━━━ EXTRACTED RECORDS
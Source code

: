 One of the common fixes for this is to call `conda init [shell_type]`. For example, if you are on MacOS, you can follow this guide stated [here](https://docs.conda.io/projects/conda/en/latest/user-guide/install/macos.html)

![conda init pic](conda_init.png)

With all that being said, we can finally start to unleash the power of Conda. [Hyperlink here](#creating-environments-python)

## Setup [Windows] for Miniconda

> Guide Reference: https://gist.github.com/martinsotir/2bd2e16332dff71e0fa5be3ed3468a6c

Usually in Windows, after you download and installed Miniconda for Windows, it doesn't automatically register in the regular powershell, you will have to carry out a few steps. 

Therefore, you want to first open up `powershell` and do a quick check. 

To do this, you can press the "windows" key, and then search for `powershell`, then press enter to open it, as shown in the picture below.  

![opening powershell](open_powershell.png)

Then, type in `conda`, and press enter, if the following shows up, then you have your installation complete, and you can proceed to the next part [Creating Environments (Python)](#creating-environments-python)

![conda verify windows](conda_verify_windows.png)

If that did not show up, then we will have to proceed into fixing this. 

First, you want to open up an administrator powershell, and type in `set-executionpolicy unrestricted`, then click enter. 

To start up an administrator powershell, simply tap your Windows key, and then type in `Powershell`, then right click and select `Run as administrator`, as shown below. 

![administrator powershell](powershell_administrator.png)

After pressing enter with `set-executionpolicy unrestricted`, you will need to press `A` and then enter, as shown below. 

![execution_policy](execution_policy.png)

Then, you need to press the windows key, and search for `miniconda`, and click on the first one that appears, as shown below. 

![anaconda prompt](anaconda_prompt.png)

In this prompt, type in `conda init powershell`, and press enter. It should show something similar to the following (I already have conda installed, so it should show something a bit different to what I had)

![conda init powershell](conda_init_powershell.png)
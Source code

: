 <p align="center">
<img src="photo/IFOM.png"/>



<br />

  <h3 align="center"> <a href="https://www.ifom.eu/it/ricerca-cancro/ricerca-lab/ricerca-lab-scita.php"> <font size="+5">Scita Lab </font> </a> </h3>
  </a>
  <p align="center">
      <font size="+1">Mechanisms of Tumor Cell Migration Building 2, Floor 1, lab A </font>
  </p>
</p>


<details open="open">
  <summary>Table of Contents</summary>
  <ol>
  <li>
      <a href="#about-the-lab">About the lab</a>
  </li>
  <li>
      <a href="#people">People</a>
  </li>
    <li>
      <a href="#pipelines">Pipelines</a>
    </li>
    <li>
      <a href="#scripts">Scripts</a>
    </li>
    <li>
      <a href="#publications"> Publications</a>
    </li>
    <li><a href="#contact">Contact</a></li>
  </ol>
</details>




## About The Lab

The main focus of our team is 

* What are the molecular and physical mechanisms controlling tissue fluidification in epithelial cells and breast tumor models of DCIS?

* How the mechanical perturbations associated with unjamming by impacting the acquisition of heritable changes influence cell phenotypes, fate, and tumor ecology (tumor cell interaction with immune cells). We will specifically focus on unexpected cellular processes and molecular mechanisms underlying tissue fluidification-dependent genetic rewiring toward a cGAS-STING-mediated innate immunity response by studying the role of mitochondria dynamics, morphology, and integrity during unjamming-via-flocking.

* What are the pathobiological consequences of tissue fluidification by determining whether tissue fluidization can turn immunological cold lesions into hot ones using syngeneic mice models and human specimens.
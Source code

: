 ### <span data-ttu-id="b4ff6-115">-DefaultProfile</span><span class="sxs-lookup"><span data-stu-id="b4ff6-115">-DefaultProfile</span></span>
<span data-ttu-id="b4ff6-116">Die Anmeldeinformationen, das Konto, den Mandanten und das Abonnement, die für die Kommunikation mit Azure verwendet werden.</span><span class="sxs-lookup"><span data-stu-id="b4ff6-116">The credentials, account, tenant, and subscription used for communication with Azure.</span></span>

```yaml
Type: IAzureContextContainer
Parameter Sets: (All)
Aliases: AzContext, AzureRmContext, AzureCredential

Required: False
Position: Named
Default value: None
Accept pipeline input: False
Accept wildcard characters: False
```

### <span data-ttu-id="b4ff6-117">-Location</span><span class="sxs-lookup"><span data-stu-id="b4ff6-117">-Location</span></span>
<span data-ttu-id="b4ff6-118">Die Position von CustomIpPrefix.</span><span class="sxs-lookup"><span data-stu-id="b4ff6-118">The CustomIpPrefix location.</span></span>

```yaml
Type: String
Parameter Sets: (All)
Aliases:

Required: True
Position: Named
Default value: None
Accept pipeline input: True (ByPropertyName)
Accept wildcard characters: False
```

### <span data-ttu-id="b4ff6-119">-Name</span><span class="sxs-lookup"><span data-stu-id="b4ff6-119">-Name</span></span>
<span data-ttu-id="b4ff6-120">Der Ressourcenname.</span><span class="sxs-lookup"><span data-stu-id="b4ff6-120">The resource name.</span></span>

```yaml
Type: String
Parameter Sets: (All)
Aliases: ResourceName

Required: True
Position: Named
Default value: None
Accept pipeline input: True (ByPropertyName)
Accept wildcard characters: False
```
━━━━━━
> EXERCISE PROMPT: From start to finish, retype the records above with complete accuracy.

> THE COMPLETED TASK:
Source code

: One of the common fixes for this is to call `conda init [shell_type]`. For example, if you are on MacOS, you can follow this guide stated [here](https://docs.conda.io/projects/conda/en/latest/user-guide/install/macos.html)

![conda init pic](conda_init.png)

With all that being said, we can finally start to unleash the power of Conda. [Hyperlink here](#creating-environments-python)

## Setup [Windows] for Miniconda

> Guide Reference: https://gist.github.com/martinsotir/2bd2e16332dff71e0fa5be3ed3468a6c

Usually in Windows, after you download and installed Miniconda for Windows, it doesn't automatically register in the regular powershell, you will have to carry out a few steps. 

Therefore, you want to first open up `powershell` and do a quick check. 

To do this, you can press the "windows" key, and then search for `powershell`, then press enter to open it, as shown in the picture below.  

![opening powershell](open_powershell.png)

Then, type in `conda`, and press enter, if the following shows up, then you have your installation complete, and you can proceed to the next part [Creating Environments (Python)](#creating-environments-python)

![conda verify windows](conda_verify_windows.png)

If that did not show up, then we will have to proceed into fixing this. 

First, you want to open up an administrator powershell, and type in `set-executionpolicy unrestricted`, then click enter. 

To start up an administrator powershell, simply tap your Windows key, and then type in `Powershell`, then right click and select `Run as administrator`, as shown below. 

![administrator powershell](powershell_administrator.png)

After pressing enter with `set-executionpolicy unrestricted`, you will need to press `A` and then enter, as shown below. 

![execution_policy](execution_policy.png)

Then, you need to press the windows key, and search for `miniconda`, and click on the first one that appears, as shown below. 

![anaconda prompt](anaconda_prompt.png)

In this prompt, type in `conda init powershell`, and press enter. It should show something similar to the following (I already have conda installed, so it should show something a bit different to what I had)

![conda init powershell](conda_init_powershell.png)
Source code

: <p align="center">
<img src="photo/IFOM.png"/>



<br />

  <h3 align="center"> <a href="https://www.ifom.eu/it/ricerca-cancro/ricerca-lab/ricerca-lab-scita.php"> <font size="+5">Scita Lab </font> </a> </h3>
  </a>
  <p align="center">
      <font size="+1">Mechanisms of Tumor Cell Migration Building 2, Floor 1, lab A </font>
  </p>
</p>


<details open="open">
  <summary>Table of Contents</summary>
  <ol>
  <li>
      <a href="#about-the-lab">About the lab</a>
  </li>
  <li>
      <a href="#people">People</a>
  </li>
    <li>
      <a href="#pipelines">Pipelines</a>
    </li>
    <li>
      <a href="#scripts">Scripts</a>
    </li>
    <li>
      <a href="#publications"> Publications</a>
    </li>
    <li><a href="#contact">Contact</a></li>
  </ol>
</details>




## About The Lab

The main focus of our team is 

* What are the molecular and physical mechanisms controlling tissue fluidification in epithelial cells and breast tumor models of DCIS?

* How the mechanical perturbations associated with unjamming by impacting the acquisition of heritable changes influence cell phenotypes, fate, and tumor ecology (tumor cell interaction with immune cells). We will specifically focus on unexpected cellular processes and molecular mechanisms underlying tissue fluidification-dependent genetic rewiring toward a cGAS-STING-mediated innate immunity response by studying the role of mitochondria dynamics, morphology, and integrity during unjamming-via-flocking.

* What are the pathobiological consequences of tissue fluidification by determining whether tissue fluidization can turn immunological cold lesions into hot ones using syngeneic mice models and human specimens.
Source code

: ### <span data-ttu-id="b4ff6-115">-DefaultProfile</span><span class="sxs-lookup"><span data-stu-id="b4ff6-115">-DefaultProfile</span></span>
<span data-ttu-id="b4ff6-116">Die Anmeldeinformationen, das Konto, den Mandanten und das Abonnement, die für die Kommunikation mit Azure verwendet werden.</span><span class="sxs-lookup"><span data-stu-id="b4ff6-116">The credentials, account, tenant, and subscription used for communication with Azure.</span></span>

```yaml
Type: IAzureContextContainer
Parameter Sets: (All)
Aliases: AzContext, AzureRmContext, AzureCredential

Required: False
Position: Named
Default value: None
Accept pipeline input: False
Accept wildcard characters: False
```

### <span data-ttu-id="b4ff6-117">-Location</span><span class="sxs-lookup"><span data-stu-id="b4ff6-117">-Location</span></span>
<span data-ttu-id="b4ff6-118">Die Position von CustomIpPrefix.</span><span class="sxs-lookup"><span data-stu-id="b4ff6-118">The CustomIpPrefix location.</span></span>

```yaml
Type: String
Parameter Sets: (All)
Aliases:

Required: True
Position: Named
Default value: None
Accept pipeline input: True (ByPropertyName)
Accept wildcard characters: False
```

### <span data-ttu-id="b4ff6-119">-Name</span><span class="sxs-lookup"><span data-stu-id="b4ff6-119">-Name</span></span>
<span data-ttu-id="b4ff6-120">Der Ressourcenname.</span><span class="sxs-lookup"><span data-stu-id="b4ff6-120">The resource name.</span></span>

```yaml
Type: String
Parameter Sets: (All)
Aliases: ResourceName

Required: True
Position: Named
Default value: None
Accept pipeline input: True (ByPropertyName)
Accept wildcard characters: False
```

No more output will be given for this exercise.